Le Tribunal Administratif de Lille a été saisi par Mme A... B... d’un recours pour excès de pouvoir contre le refus implicite du préfet du Nord de renouveler sa carte de résident. La requérante s’est désistée de ses conclusions principales aux fins d’annulation et d’injonction, ne maintenant que sa demande de frais irrépétibles. Par ordonnance du 8 janvier 2026, le tribunal a donné acte de ce désistement sur le fondement de l’article R. 222-1 du code de justice administrative. Il a également condamné l’État à verser 800 euros à son avocate au titre des articles L. 761-1 du code de justice administrative et 37 de la loi du 10 juillet 1991, sous réserve de renonciation à l’aide juridictionnelle.
Texte intégral
Vu la procédure suivante :
Par une requête, enregistrée le 30 octobre 2025, Mme D... A... B..., représentée par Me Chloé Fourdan, demande au tribunal :
1°) d’annuler la décision implicite de rejet du préfet du Nord née le 2 septembre 2024 du silence gardé sur sa demande de renouvellement d’une carte de résident ;
2°) d’enjoindre au préfet du Nord de lui délivrer une carte de résident, dans un délai de quinze jours à compter de la notification du jugement à intervenir, sous astreinte de 300 euros par jour de retard, ou, à défaut, de réexaminer sa situation personnelle, de prendre une décision dans un délai d’un mois à compter de cette notification et de lui délivrer, dans l’attente, un récépissé provisoire de séjour l’autorisant à travailler, dans un délai de sept jours à compter de cette même notification, sous la même condition d’astreinte ;
3°) de mettre à la charge de l’État une somme de 1 500 euros à verser à son conseil en application des articles 37 de la loi du 10 juillet 1991 et L. 761-1 du code de justice administrative, à charge pour lui de renoncer au bénéfice de la part contributive de l’Etat.

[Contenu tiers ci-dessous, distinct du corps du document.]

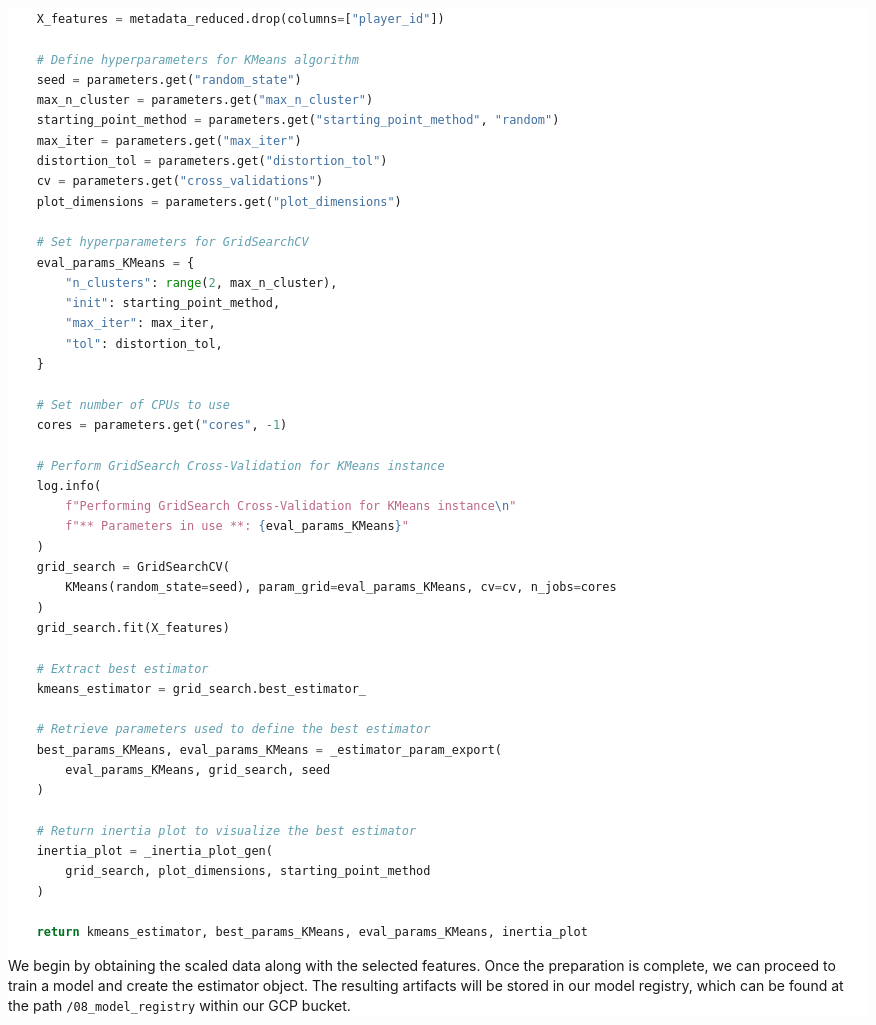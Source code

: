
 ```python
    X_features = metadata_reduced.drop(columns=["player_id"])

    # Define hyperparameters for KMeans algorithm
    seed = parameters.get("random_state")
    max_n_cluster = parameters.get("max_n_cluster")
    starting_point_method = parameters.get("starting_point_method", "random")
    max_iter = parameters.get("max_iter")
    distortion_tol = parameters.get("distortion_tol")
    cv = parameters.get("cross_validations")
    plot_dimensions = parameters.get("plot_dimensions")

    # Set hyperparameters for GridSearchCV
    eval_params_KMeans = {
        "n_clusters": range(2, max_n_cluster),
        "init": starting_point_method,
        "max_iter": max_iter,
        "tol": distortion_tol,
    }

    # Set number of CPUs to use
    cores = parameters.get("cores", -1)

    # Perform GridSearch Cross-Validation for KMeans instance
    log.info(
        f"Performing GridSearch Cross-Validation for KMeans instance\n"
        f"** Parameters in use **: {eval_params_KMeans}"
    )
    grid_search = GridSearchCV(
        KMeans(random_state=seed), param_grid=eval_params_KMeans, cv=cv, n_jobs=cores
    )
    grid_search.fit(X_features)

    # Extract best estimator
    kmeans_estimator = grid_search.best_estimator_

    # Retrieve parameters used to define the best estimator
    best_params_KMeans, eval_params_KMeans = _estimator_param_export(
        eval_params_KMeans, grid_search, seed
    )

    # Return inertia plot to visualize the best estimator
    inertia_plot = _inertia_plot_gen(
        grid_search, plot_dimensions, starting_point_method
    )

    return kmeans_estimator, best_params_KMeans, eval_params_KMeans, inertia_plot
```

We begin by obtaining the scaled data along with the selected features. Once the preparation is complete, we can proceed to train a model and create the estimator object. The resulting artifacts will be stored in our model registry, which can be found at the path `/08_model_registry` within our GCP bucket.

Par un mémoire, enregistré le 17 décembre 2025, Mme A... B... déclare se désister de ses conclusions aux fins d’annulation et d’injonction et maintenir ses conclusions présentées au titre des dispositions des articles L. 761-1 du code de justice administrative et 37 de la loi du 10 juillet 1991.
Mme A... B... a été admise au bénéfice de l’aide juridictionnelle totale par une décision du 1er décembre 2025 du bureau d’aide juridictionnelle.
Vu les autres pièces du dossier.
Vu le code de justice administrative.
Considérant ce qui suit :
Aux termes de l’article R. 222-1 du code de justice administrative : « Les présidents de tribunal administratif (…) peuvent, par ordonnance :/ 1° Donner acte des désistements ; / (...) / 5° Statuer sur les requêtes qui ne présentent plus à juger de questions autres que la condamnation prévue à l'article L. 761-1 ou la charge des dépens (…) ».
Par son mémoire, enregistré le 17 décembre 2025, Mme C... déclare se désister des conclusions de sa requête, à l’exception de celles présentées au titre des dispositions des articles L. 761-1 du code de justice administrative et 37 de la loi du 10 juillet 1991. Le désistement de Mme C... est pur et simple. Rien ne s’oppose à ce qu’il en soit donné acte.
Mme A... B... a obtenu le bénéfice de l’aide juridictionnelle. Par suite, son avocate peut se prévaloir des dispositions des articles L. 761-1 du code de justice administrative et 37 de la loi du 10 juillet 1991. Il y a lieu, dans les circonstances de l’espèce, et sous réserve que Me Chloé Fourdan, avocate de la requérante, renonce à percevoir la somme correspondant à la part contributive de l’État, de mettre à la charge de l’Etat le versement à Me Fourdan de la somme de 800 euros.
O R D O N N E :
Article 1er : Il est donné acte du désistement des conclusions aux fins d’annulation et d’injonction de la requête de Mme A... B....
Article 2 : L’Etat versera à Me Chloé Fourdan, une somme de 800 euros en application des articles L. 761-1 du code de justice administrative et 37 de la loi du 10 juillet 1991, sous réserve de sa renonciation à percevoir la part contributive de l’Etat au titre de l’aide juridictionnelle.
Article 3 : La présente ordonnance sera notifiée à Mme D... A... B..., au préfet du Nord et à Me Chloé Fourdan.
Fait à Lille, le 8 janvier 2026.
La présidente de la 8ème chambre,
Signé
S. Stefanczyk
La République mande et ordonne au préfet du Nord en ce qui le concerne ou à tous commissaires de justice à ce requis en ce qui concerne les voies de droit commun contre les parties privées, de pourvoir à l'exécution de la présente décision.